To analyze the effects of different topographies on the tissue-bonding performance of the scaffolds, we compared the normal and shear adhesive forces among the three scaffold types (Fig. 1c). As shown in Fig. 1d and e, the radial patterned scaffolds exhibited higher normal adhesive force (114 kPa) than that of the aligned patterned scaffolds (92 kPa) and the flat patterned scaffolds (81 kPa). Similarly, the radial patterned scaffolds displayed higher shear (85 kPa) and adhesive forces compared to those of the aligned patterned scaffolds (66 kPa) and flat patterned scaffolds (59 kPa). On the basis of these results, we demonstrated the mechanical properties of radially patterned PCL scaffolds are improved than those of previously reported patch-type non-patterned and fibrous PCL-based scaffolds [37,38,39].

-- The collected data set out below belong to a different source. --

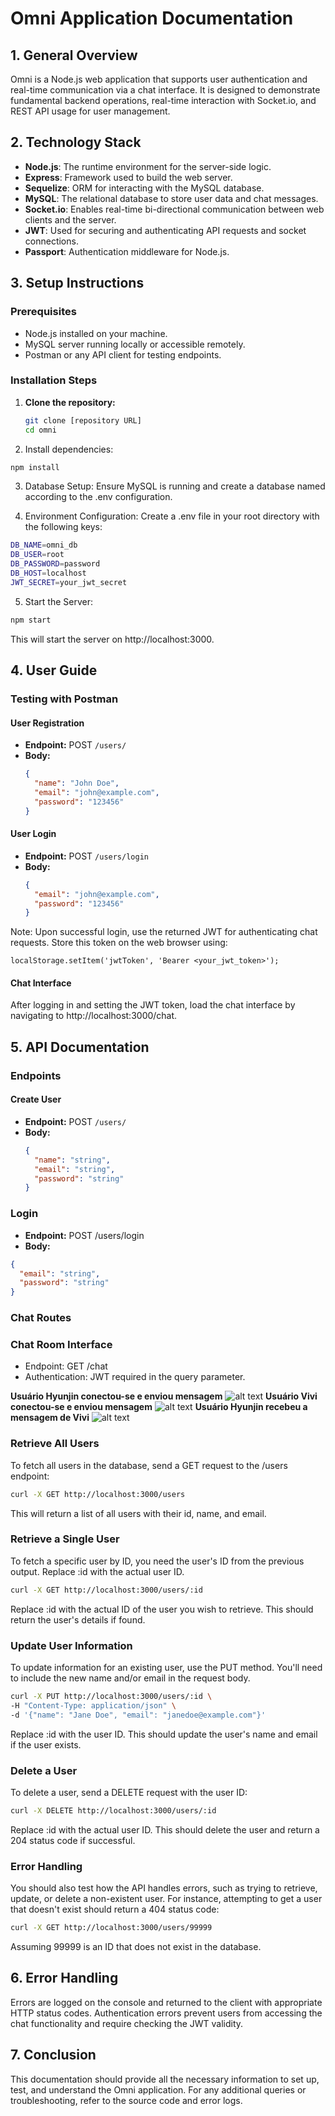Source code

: # Omni Application Documentation

## 1. General Overview

Omni is a Node.js web application that supports user authentication and real-time communication via a chat interface. It is designed to demonstrate fundamental backend operations, real-time interaction with Socket.io, and REST API usage for user management.

## 2. Technology Stack

- **Node.js**: The runtime environment for the server-side logic.
- **Express**: Framework used to build the web server.
- **Sequelize**: ORM for interacting with the MySQL database.
- **MySQL**: The relational database to store user data and chat messages.
- **Socket.io**: Enables real-time bi-directional communication between web clients and the server.
- **JWT**: Used for securing and authenticating API requests and socket connections.
- **Passport**: Authentication middleware for Node.js.

## 3. Setup Instructions

### Prerequisites
- Node.js installed on your machine.
- MySQL server running locally or accessible remotely.
- Postman or any API client for testing endpoints.

### Installation Steps

1. **Clone the repository:**
   ```bash
   git clone [repository URL]
   cd omni

2. Install dependencies:
```bash
npm install
```
3. Database Setup:
Ensure MySQL is running and create a database named according to the .env configuration.

4. Environment Configuration:
Create a .env file in your root directory with the following keys:

```bash
DB_NAME=omni_db
DB_USER=root
DB_PASSWORD=password
DB_HOST=localhost
JWT_SECRET=your_jwt_secret
```

5. Start the Server:

```bash
npm start
```
This will start the server on http://localhost:3000.


## 4. User Guide

### Testing with Postman

#### User Registration
- **Endpoint:** POST `/users/`
- **Body:** 
  ```json
  {
    "name": "John Doe",
    "email": "john@example.com",
    "password": "123456"
  }
#### User Login

- **Endpoint:** POST `/users/login`
- **Body:**
  ```json
  {
    "email": "john@example.com",
    "password": "123456"
  }
Note: Upon successful login, use the returned JWT for authenticating chat requests. Store this token on the web browser using:
```shell
localStorage.setItem('jwtToken', 'Bearer <your_jwt_token>');
```
#### Chat Interface
After logging in and setting the JWT token, load the chat interface by navigating to http://localhost:3000/chat.

## 5. API Documentation

### Endpoints

#### Create User
- **Endpoint:** POST `/users/`
- **Body:**
  ```json
  {
    "name": "string",
    "email": "string",
    "password": "string"
  }
### Login
- **Endpoint:** POST /users/login
- **Body:**
```json
{
  "email": "string",
  "password": "string"
}
```

### Chat Routes
### Chat Room Interface
- Endpoint: GET /chat
- Authentication: JWT required in the query parameter.

**Usuário Hyunjin conectou-se e enviou mensagem** 
![alt text](./assets/1.png)
**Usuário Vivi conectou-se e enviou mensagem** 
![alt text](./assets/2.png)
**Usuário Hyunjin recebeu a mensagem de Vivi**
![alt text](./assets/3.png)

### Retrieve All Users
To fetch all users in the database, send a GET request to the /users endpoint:

```bash
curl -X GET http://localhost:3000/users
```
This will return a list of all users with their id, name, and email.

### Retrieve a Single User
To fetch a specific user by ID, you need the user's ID from the previous output. Replace :id with the actual user ID.

```bash
curl -X GET http://localhost:3000/users/:id
```
Replace :id with the actual ID of the user you wish to retrieve. This should return the user's details if found.

### Update User Information
To update information for an existing user, use the PUT method. You'll need to include the new name and/or email in the request body.

```bash
curl -X PUT http://localhost:3000/users/:id \
-H "Content-Type: application/json" \
-d '{"name": "Jane Doe", "email": "janedoe@example.com"}'
```
Replace :id with the user ID. This should update the user's name and email if the user exists.

### Delete a User
To delete a user, send a DELETE request with the user ID:

```bash
curl -X DELETE http://localhost:3000/users/:id
```
Replace :id with the actual user ID. This should delete the user and return a 204 status code if successful.

### Error Handling
You should also test how the API handles errors, such as trying to retrieve, update, or delete a non-existent user. For instance, attempting to get a user that doesn't exist should return a 404 status code:

```bash
curl -X GET http://localhost:3000/users/99999
```
Assuming 99999 is an ID that does not exist in the database.

## 6. Error Handling
Errors are logged on the console and returned to the client with appropriate HTTP status codes. Authentication errors prevent users from accessing the chat functionality and require checking the JWT validity.

## 7. Conclusion
This documentation should provide all the necessary information to set up, test, and understand the Omni application. For any additional queries or troubleshooting, refer to the source code and error logs.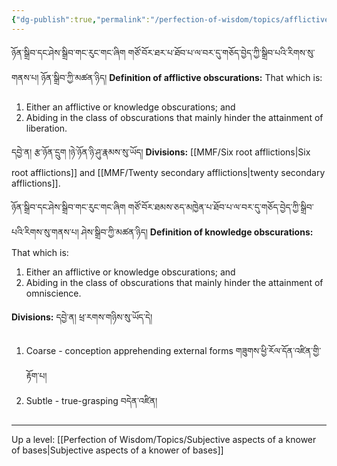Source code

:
 ```yaml
---
{"dg-publish":true,"permalink":"/perfection-of-wisdom/topics/afflictive-and-knowledge-obscurations/"}
---
```


ཉོན་སྒྲིབ་དང་ཤེས་སྒྲིབ་གང་རུང་གང་ཞིག གཙོ་བོར་ཐར་པ་ཐོབ་པ་ལ་བར་དུ་གཅོད་བྱེད་ཀྱི་སྒྲིབ་པའི་རིགས་སུ་གནས་པ། ཉོན་སྒྲིབ་ཀྱི་མཚན་ཉིད།
**Definition of afflictive obscurations:** That which is:
1. Either an afflictive or knowledge obscurations; and
2. Abiding in the class of obscurations that mainly hinder the attainment of liberation.

དབྱེ་ན། རྩ་ཉོན་དྲུག །ཉེ་ཉོན་ཉི་ཤུ་རྣམས་སུ་ཡོད།
**Divisions:** [[MMF/Six root afflictions\|Six root afflictions]] and [[MMF/Twenty secondary afflictions\|twenty secondary afflictions]].

ཉོན་སྒྲིབ་དང་ཤེས་སྒྲིབ་གང་རུང་གང་ཞིག གཙོ་བོར་ཐམས་ཅད་མཁྱེན་པ་ཐོབ་པ་ལ་བར་དུ་གཅོད་བྱེད་ཀྱི་སྒྲིབ་པའི་རིགས་སུ་གནས་པ། ཤེས་སྒྲིབ་ཀྱི་མཚན་ཉིད། 
**Definition of knowledge obscurations:** That which is:
1. Either an afflictive or knowledge obscurations; and
2. Abiding in the class of obscurations that mainly hinder the attainment of omniscience.

**Divisions:** དབྱེ་ན། ཕྲ་རགས་གཉིས་སུ་ཡོད་དེ།
1. Coarse - conception apprehending external forms གཟུགས་ཕྱི་རོལ་དོན་འཛིན་གྱི་རྟོག་པ།
2. Subtle - true-grasping བདེན་འཛིན།


---
Up a level: [[Perfection of Wisdom/Topics/Subjective aspects of a knower of bases\|Subjective aspects of a knower of bases]]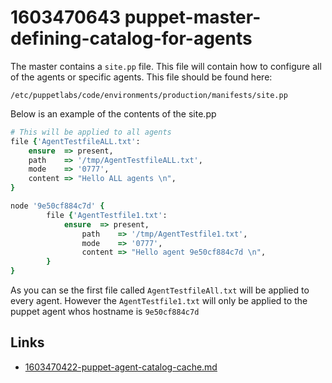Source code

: # 1603470643 puppet-master-defining-catalog-for-agents
The master contains a `site.pp` file. This file will contain how to configure all of the agents or specific agents. This file should be found here:
```
/etc/puppetlabs/code/environments/production/manifests/site.pp
```

Below is an example of the contents of the site.pp
```ruby
# This will be applied to all agents
file {'AgentTestfileALL.txt':
    ensure  => present,
    path    => '/tmp/AgentTestfileALL.txt',
    mode    => '0777',
    content => "Hello ALL agents \n",
}

node '9e50cf884c7d' {
        file {'AgentTestfile1.txt':
            ensure  => present,
                path    => '/tmp/AgentTestfile1.txt',
                mode    => '0777',
                content => "Hello agent 9e50cf884c7d \n",
        }
}
```

As you can se the first file called `AgentTestfileAll.txt` will be applied to every agent.
However the `AgentTestfile1.txt` will only be applied to the puppet agent whos hostname is `9e50cf884c7d`


## Links
- [1603470422-puppet-agent-catalog-cache.md](1603470422-puppet-agent-catalog-cache.md)
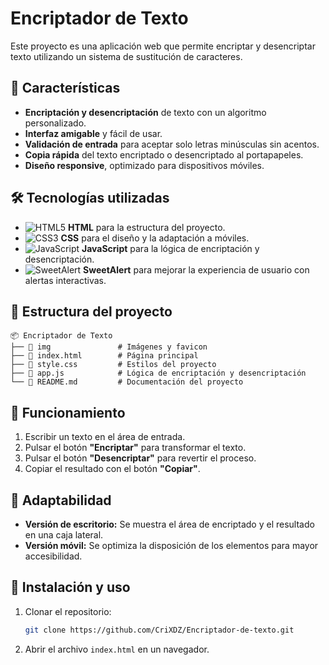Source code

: # Encriptador de Texto

Este proyecto es una aplicación web que permite encriptar y desencriptar texto utilizando un sistema de sustitución de caracteres.

## 🚀 Características

- **Encriptación y desencriptación** de texto con un algoritmo personalizado.
- **Interfaz amigable** y fácil de usar.
- **Validación de entrada** para aceptar solo letras minúsculas sin acentos.
- **Copia rápida** del texto encriptado o desencriptado al portapapeles.
- **Diseño responsive**, optimizado para dispositivos móviles.

## 🛠️ Tecnologías utilizadas

- ![HTML5](https://img.shields.io/badge/HTML5-E34F26?style=flat&logo=html5&logoColor=white) **HTML** para la estructura del proyecto.
- ![CSS3](https://img.shields.io/badge/CSS3-1572B6?style=flat&logo=css3&logoColor=white) **CSS** para el diseño y la adaptación a móviles.
- ![JavaScript](https://img.shields.io/badge/JavaScript-F7DF1E?style=flat&logo=javascript&logoColor=black) **JavaScript** para la lógica de encriptación y desencriptación.
- ![SweetAlert](https://img.shields.io/badge/SweetAlert-FF5733?style=flat&logo=javascript&logoColor=white) **SweetAlert** para mejorar la experiencia de usuario con alertas interactivas.

## 📂 Estructura del proyecto

```
📦 Encriptador de Texto
├── 📁 img               # Imágenes y favicon
├── 📄 index.html        # Página principal
├── 📄 style.css         # Estilos del proyecto
├── 📄 app.js            # Lógica de encriptación y desencriptación
└── 📄 README.md         # Documentación del proyecto
```

## 📜 Funcionamiento

1. Escribir un texto en el área de entrada.
2. Pulsar el botón **"Encriptar"** para transformar el texto.
3. Pulsar el botón **"Desencriptar"** para revertir el proceso.
4. Copiar el resultado con el botón **"Copiar"**.

## 📱 Adaptabilidad

- **Versión de escritorio:** Se muestra el área de encriptado y el resultado en una caja lateral.
- **Versión móvil:** Se optimiza la disposición de los elementos para mayor accesibilidad.

## 📌 Instalación y uso

1. Clonar el repositorio:
   ```bash
   git clone https://github.com/CriXDZ/Encriptador-de-texto.git
   ```
2. Abrir el archivo `index.html` en un navegador.
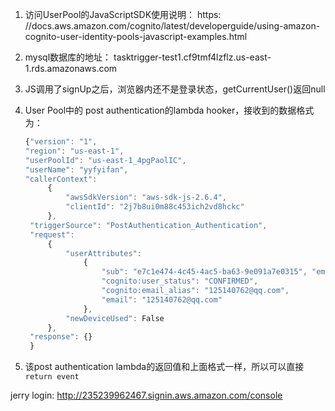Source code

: 1. 访问UserPool的JavaScriptSDK使用说明： https: //docs.aws.amazon.com/cognito/latest/developerguide/using-amazon-cognito-user-identity-pools-javascript-examples.html
2. mysql数据库的地址： tasktrigger-test1.cf9tmf4lzflz.us-east-1.rds.amazonaws.com
3. JS调用了signUp之后，浏览器内还不是登录状态，getCurrentUser()返回null
4. User Pool中的 post authentication的lambda hooker，接收到的数据格式为：

   ```js
   {"version": "1",
   "region": "us-east-1",
   "userPoolId": "us-east-1_4pgPaolIC",
   "userName": "yyfyifan",
   "callerContext":
        {
            "awsSdkVersion": "aws-sdk-js-2.6.4",
            "clientId": "2j7b8ui0m88c453ich2vd8hckc"
        },
    "triggerSource": "PostAuthentication_Authentication",
    "request":
        {
            "userAttributes":
                {
                    "sub": "e7c1e474-4c45-4ac5-ba63-9e091a7e0315", "email_verified": "true",
                    "cognito:user_status": "CONFIRMED",
                    "cognito:email_alias": "125140762@qq.com",
                    "email": "125140762@qq.com"
                },
            "newDeviceUsed": False
        },
    "response": {}
    }
   ```
5. 该post authentication lambda的返回值和上面格式一样，所以可以直接`return event`

jerry login: http://235239962467.signin.aws.amazon.com/console 
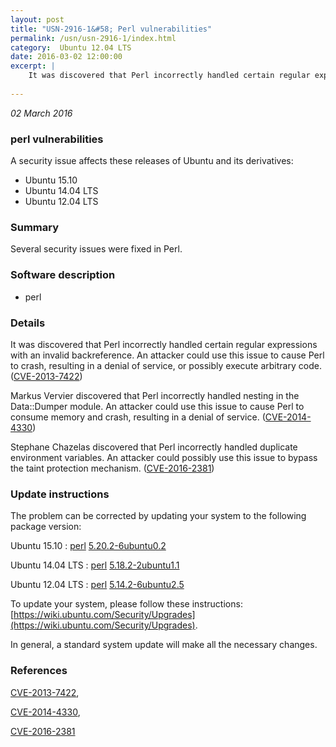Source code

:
 ```yaml
---
layout: post
title: "USN-2916-1&#58; Perl vulnerabilities"
permalink: /usn/usn-2916-1/index.html
category:  Ubuntu 12.04 LTS
date: 2016-03-02 12:00:00
excerpt: |
    It was discovered that Perl incorrectly handled certain regular expressions with an invalid backreference. An attacker could use this issue to cause Perl to crash, resulting in a denial of service, or possibly execute arbitrary code. ([CVE-2013-7422](http://people.ubuntu.com/~ubuntu-security/cve/CVE-2013-7422))
    
--- 
```

 
 

*02 March 2016*

### perl vulnerabilities

A security issue affects these releases of Ubuntu and its derivatives:

* Ubuntu 15.10
* Ubuntu 14.04 LTS
* Ubuntu 12.04 LTS

### Summary

Several security issues were fixed in Perl. 

### Software description

* perl 

### Details

It was discovered that Perl incorrectly handled certain regular expressions with an invalid backreference. An attacker could use this issue to cause Perl to crash, resulting in a denial of service, or possibly execute arbitrary code. ([CVE-2013-7422](http://people.ubuntu.com/~ubuntu-security/cve/CVE-2013-7422))

Markus Vervier discovered that Perl incorrectly handled nesting in the Data::Dumper module. An attacker could use this issue to cause Perl to consume memory and crash, resulting in a denial of service. ([CVE-2014-4330](http://people.ubuntu.com/~ubuntu-security/cve/CVE-2014-4330))

Stephane Chazelas discovered that Perl incorrectly handled duplicate environment variables. An attacker could possibly use this issue to bypass the taint protection mechanism. ([CVE-2016-2381](http://people.ubuntu.com/~ubuntu-security/cve/CVE-2016-2381)) 

### Update instructions

The problem can be corrected by updating your system to the following package version:

Ubuntu 15.10
 : [perl](https://launchpad.net/ubuntu/+source/perl) <span> [5.20.2-6ubuntu0.2](https://launchpad.net/ubuntu/+source/perl/5.20.2-6ubuntu0.2) </span> 

Ubuntu 14.04 LTS
 : [perl](https://launchpad.net/ubuntu/+source/perl) <span> [5.18.2-2ubuntu1.1](https://launchpad.net/ubuntu/+source/perl/5.18.2-2ubuntu1.1) </span> 

Ubuntu 12.04 LTS
 : [perl](https://launchpad.net/ubuntu/+source/perl) <span> [5.14.2-6ubuntu2.5](https://launchpad.net/ubuntu/+source/perl/5.14.2-6ubuntu2.5) </span> 

To update your system, please follow these instructions: [https://wiki.ubuntu.com/Security/Upgrades](https://wiki.ubuntu.com/Security/Upgrades).

In general, a standard system update will make all the necessary changes. 

### References

 
 [CVE-2013-7422](http://people.ubuntu.com/~ubuntu-security/cve/CVE-2013-7422), 

 [CVE-2014-4330](http://people.ubuntu.com/~ubuntu-security/cve/CVE-2014-4330), 

 [CVE-2016-2381](http://people.ubuntu.com/~ubuntu-security/cve/CVE-2016-2381)
 

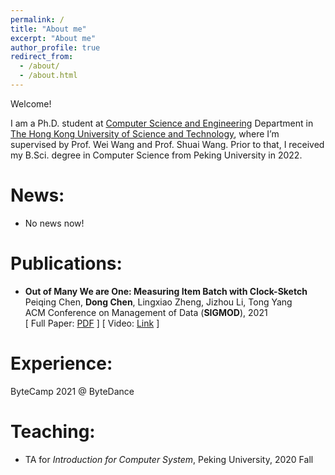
 ```yaml
---
permalink: /
title: "About me"
excerpt: "About me"
author_profile: true
redirect_from: 
  - /about/
  - /about.html
---
```


Welcome! 

I am a Ph.D. student at [Computer Science and Engineering](https://cse.hkust.edu.hk/) Department in [The Hong Kong University of Science and Technology](https://hkust.edu.hk), where I’m supervised by Prof. Wei Wang and Prof. Shuai Wang. Prior to that, I received my B.Sci. degree in Computer Science from Peking University in 2022.


News:
======
* No news now!

Publications:
======

* **Out of Many We are One: Measuring Item Batch with Clock-Sketch**  
Peiqing Chen, **Dong Chen**, Lingxiao Zheng, Jizhou Li, Tong Yang  
ACM Conference on Management of Data (**SIGMOD**), 2021    
[ Full Paper: [PDF](https://dl.acm.org/doi/pdf/10.1145/3448016.3452784) ] [ Video: [Link](https://dl.acm.org/doi/10.1145/3448016.3452784) ]


Experience:
======
ByteCamp 2021 @ ByteDance



Teaching:
======
* TA for *Introduction for Computer System*, Peking University, 2020 Fall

In vitro analysis of cell behavior on flat, aligned, and radial patterned PCL scaffolds

It is well known that topographical structure of the scaffolds affects cellular morphology and function [27, 28, 40, 41]. Immunofluorescence was used to investigate the effects of the different topographical cues on shape and orientation at a single-cell level. As shown in Fig. 2a, the radial topographical cue greatly influenced cell polarity, as indicated by the aligned cytoskeletal structure of cells. Cells on grown on structures with radial topography were more elongated compared to those grown on structures with aligned and flat topographies (Fig. 2a). The cells grown on structures with flat topography (un-patterned surface) showed relatively spherical shapes compared to those grown on structures with aligned and radial topographies (Fig. 2b). Cell elongation factors (CEFs), defined as (major axis)/(minor axis), were calculated to quantify the observed elongation of cells. Surprisingly, the CEF of cells grown on radial topography was approximately twice greater than that of cells grown on flat topography (Fig. 2c). Meanwhile, the area of cell body spread decreased on the radial topography (Fig. 2c). Here, we introduced the cell shape index (CSI), which was calculated as follows: CSI = (cell perimeter)2/(cell area). With the increasing trend of CEF, higher CSI values observed on the radial topography, indicating the cell body may be closely interconnected to each other in order to regulate their functions [11].

Fig. 2
figure2

Effect of topographically defined surfaces on cellular behavior. a Schematic of the effect of radial topography on cell morphology, proliferation, and differentiation. b Immunofluorescence image at the multi-cell and single-cell levels of phalloidin (red)-stained osteoblast-like cells cultured on the three types of PCL-based scaffold. c Quantitative analysis of the cell body (N = 30). d-e Quantitative analysis of cell attachment and proliferation on the three types of PCL-based scaffold (N = 6). f Quantitative analysis of alkaline phosphatase staining of osteoblast-like cells during osteogenesis induction on the three types of PCL-based scaffold (N = 6). g Mineralization (ARS) staining of osteoblasts during osteogenesis on the three types of PCL-based scaffold (N = 6)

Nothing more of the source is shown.